### Input for this task

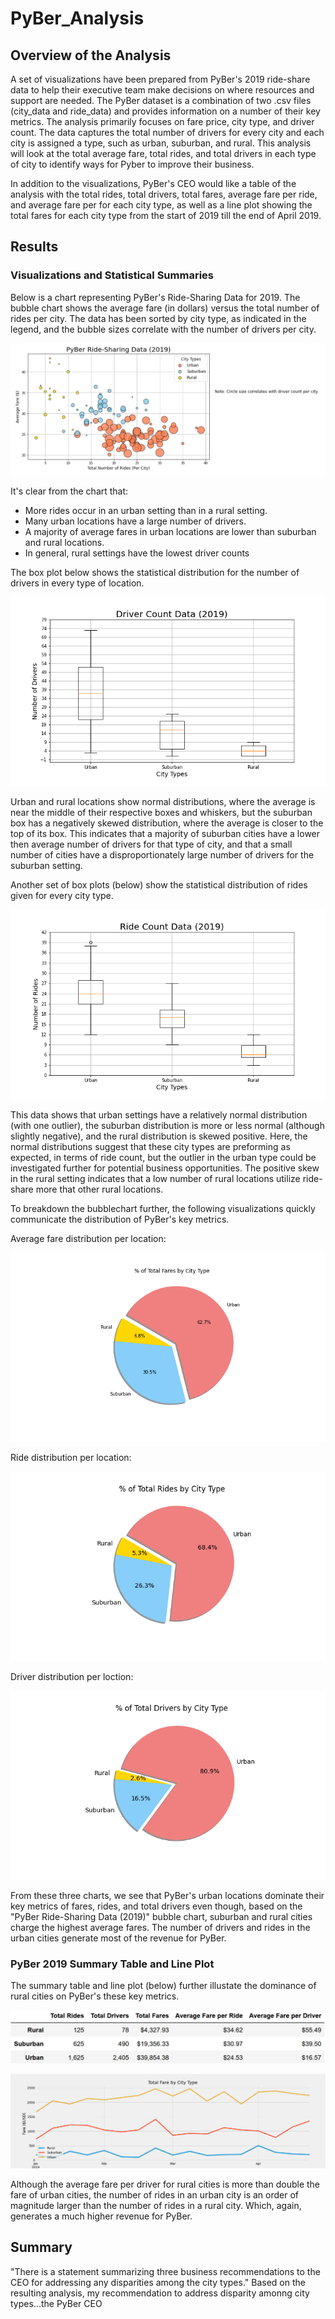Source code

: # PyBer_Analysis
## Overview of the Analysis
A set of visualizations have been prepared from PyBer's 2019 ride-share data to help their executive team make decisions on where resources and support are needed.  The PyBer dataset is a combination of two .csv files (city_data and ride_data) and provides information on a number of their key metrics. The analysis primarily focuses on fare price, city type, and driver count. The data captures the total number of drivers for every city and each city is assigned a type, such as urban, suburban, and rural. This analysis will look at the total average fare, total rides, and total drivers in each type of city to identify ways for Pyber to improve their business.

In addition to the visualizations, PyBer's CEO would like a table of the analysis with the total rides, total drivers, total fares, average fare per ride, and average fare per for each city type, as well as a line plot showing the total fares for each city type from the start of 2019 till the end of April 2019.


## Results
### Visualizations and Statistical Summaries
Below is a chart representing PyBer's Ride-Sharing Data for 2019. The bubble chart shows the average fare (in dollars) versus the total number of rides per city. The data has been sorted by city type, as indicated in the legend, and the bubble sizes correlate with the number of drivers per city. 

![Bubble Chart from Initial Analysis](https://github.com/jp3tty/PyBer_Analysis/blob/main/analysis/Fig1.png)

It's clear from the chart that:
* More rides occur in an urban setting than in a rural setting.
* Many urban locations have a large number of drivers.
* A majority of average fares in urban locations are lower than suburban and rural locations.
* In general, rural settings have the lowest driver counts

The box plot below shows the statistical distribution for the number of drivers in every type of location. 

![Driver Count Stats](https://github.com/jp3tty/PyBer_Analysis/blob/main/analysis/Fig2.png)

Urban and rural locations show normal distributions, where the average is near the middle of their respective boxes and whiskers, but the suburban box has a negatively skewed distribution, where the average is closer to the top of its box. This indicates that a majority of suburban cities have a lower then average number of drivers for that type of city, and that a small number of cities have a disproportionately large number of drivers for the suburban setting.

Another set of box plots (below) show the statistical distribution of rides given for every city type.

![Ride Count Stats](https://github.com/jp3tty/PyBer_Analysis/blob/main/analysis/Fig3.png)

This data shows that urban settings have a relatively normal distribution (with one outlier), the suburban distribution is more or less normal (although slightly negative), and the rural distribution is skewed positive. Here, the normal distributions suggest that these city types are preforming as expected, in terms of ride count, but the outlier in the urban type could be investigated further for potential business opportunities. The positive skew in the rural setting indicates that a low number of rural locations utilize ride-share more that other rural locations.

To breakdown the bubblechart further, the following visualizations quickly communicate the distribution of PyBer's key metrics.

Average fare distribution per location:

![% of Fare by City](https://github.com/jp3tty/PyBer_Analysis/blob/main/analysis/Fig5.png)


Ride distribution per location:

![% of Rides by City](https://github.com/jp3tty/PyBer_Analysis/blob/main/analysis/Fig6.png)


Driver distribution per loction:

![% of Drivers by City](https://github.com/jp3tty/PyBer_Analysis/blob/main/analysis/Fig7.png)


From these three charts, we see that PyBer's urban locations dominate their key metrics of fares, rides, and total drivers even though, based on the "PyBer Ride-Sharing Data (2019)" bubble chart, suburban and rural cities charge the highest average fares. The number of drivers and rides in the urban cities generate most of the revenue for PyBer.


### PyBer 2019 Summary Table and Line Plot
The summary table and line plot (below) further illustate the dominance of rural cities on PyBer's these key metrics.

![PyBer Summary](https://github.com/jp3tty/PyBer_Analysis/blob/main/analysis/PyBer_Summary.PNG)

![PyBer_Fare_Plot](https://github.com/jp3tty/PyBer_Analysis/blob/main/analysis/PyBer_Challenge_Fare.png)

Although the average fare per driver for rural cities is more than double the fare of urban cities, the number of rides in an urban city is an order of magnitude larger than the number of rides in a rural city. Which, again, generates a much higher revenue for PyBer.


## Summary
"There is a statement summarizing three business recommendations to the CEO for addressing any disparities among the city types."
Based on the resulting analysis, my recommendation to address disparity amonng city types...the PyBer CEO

######

Requirement
Isolate the lines above that contain the word "settings" and copy them.

Your solution
* In general, rural settings have the lowest driver counts
This data shows that urban settings have a relatively normal distribution (with one outlier), the suburban distribution is more or less normal (although slightly negative), and the rural distribution is skewed positive. Here, the normal distributions suggest that these city types are preforming as expected, in terms of ride count, but the outlier in the urban type could be investigated further for potential business opportunities. The positive skew in the rural setting indicates that a low number of rural locations utilize ride-share more that other rural locations.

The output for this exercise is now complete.